About this task: Please say how many lines in the records below contain the word "online", giving only the number.

....................

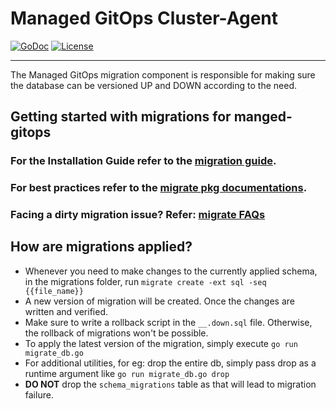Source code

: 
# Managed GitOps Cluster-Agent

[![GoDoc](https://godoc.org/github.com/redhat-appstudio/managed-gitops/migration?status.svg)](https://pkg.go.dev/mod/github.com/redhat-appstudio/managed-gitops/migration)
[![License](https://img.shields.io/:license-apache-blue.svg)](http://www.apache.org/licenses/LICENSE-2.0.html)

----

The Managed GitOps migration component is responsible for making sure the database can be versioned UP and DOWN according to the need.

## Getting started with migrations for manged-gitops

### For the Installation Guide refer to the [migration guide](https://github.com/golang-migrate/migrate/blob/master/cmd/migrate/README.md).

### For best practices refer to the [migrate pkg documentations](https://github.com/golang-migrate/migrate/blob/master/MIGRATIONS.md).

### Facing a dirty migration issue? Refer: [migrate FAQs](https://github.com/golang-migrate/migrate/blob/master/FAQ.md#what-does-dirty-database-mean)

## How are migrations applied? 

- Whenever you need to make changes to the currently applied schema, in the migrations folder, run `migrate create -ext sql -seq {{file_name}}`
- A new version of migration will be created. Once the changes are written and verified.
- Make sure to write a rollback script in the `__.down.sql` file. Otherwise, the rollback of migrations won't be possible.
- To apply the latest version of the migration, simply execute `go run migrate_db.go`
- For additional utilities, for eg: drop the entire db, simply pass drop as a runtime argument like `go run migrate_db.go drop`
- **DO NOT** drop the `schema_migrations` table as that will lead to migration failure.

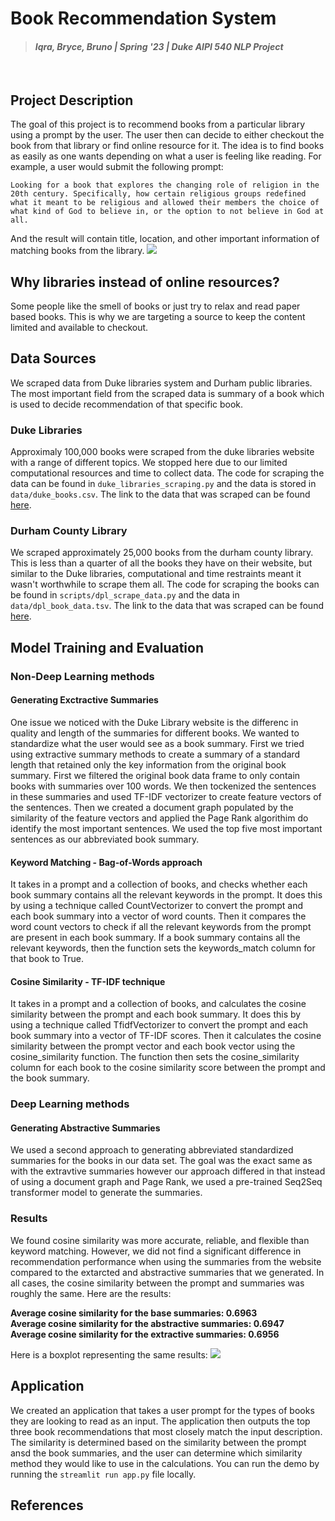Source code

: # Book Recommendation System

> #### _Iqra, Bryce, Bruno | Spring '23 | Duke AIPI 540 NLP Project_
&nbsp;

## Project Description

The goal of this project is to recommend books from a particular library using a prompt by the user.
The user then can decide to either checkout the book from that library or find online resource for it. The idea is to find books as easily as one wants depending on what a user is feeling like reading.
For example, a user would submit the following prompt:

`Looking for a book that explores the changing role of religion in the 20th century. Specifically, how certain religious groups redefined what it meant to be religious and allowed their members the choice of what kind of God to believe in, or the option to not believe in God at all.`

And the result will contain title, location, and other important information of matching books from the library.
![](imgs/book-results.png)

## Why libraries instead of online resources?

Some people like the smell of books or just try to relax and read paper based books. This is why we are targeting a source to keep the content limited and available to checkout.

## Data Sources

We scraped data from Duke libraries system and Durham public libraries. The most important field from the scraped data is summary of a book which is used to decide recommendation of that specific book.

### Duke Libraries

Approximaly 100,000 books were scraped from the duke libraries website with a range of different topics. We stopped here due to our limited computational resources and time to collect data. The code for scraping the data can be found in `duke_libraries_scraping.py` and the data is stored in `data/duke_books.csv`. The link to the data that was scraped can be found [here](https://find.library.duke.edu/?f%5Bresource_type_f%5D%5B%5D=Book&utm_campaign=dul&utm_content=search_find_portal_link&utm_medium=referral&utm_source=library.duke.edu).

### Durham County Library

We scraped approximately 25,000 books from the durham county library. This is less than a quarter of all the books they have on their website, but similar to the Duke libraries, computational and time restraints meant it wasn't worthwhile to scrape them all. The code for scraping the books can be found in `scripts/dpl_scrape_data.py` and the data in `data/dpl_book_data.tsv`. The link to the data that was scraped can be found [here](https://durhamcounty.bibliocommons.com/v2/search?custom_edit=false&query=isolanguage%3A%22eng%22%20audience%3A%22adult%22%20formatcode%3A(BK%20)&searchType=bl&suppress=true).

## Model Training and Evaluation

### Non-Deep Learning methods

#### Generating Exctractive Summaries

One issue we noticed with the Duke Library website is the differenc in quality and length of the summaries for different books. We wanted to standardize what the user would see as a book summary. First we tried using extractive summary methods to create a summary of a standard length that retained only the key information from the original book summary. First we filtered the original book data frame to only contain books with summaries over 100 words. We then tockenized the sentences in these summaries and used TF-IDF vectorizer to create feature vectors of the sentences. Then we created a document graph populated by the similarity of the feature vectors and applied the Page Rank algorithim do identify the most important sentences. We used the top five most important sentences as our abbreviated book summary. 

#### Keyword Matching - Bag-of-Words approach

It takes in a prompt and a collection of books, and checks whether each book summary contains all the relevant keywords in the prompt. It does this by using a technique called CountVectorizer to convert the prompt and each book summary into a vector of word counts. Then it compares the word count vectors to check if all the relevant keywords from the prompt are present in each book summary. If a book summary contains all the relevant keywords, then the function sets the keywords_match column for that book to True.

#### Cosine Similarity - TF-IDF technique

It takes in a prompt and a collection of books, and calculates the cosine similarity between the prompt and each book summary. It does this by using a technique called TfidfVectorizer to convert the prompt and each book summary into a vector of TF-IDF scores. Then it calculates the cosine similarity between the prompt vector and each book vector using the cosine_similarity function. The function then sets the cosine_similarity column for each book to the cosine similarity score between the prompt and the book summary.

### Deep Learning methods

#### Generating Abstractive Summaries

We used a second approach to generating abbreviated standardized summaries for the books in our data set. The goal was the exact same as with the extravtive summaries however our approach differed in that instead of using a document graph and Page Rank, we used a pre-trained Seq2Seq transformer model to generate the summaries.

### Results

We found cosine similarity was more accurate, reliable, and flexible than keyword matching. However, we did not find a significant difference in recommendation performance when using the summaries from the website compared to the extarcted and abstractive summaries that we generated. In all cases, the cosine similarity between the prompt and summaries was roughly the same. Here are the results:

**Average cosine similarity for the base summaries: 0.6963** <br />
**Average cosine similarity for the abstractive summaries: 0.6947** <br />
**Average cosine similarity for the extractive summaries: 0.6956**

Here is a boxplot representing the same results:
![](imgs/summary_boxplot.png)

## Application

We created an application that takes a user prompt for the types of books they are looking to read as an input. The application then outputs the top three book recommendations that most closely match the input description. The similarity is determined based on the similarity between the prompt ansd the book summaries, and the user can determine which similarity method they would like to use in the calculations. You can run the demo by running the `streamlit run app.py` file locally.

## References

....................

Result of this task: 2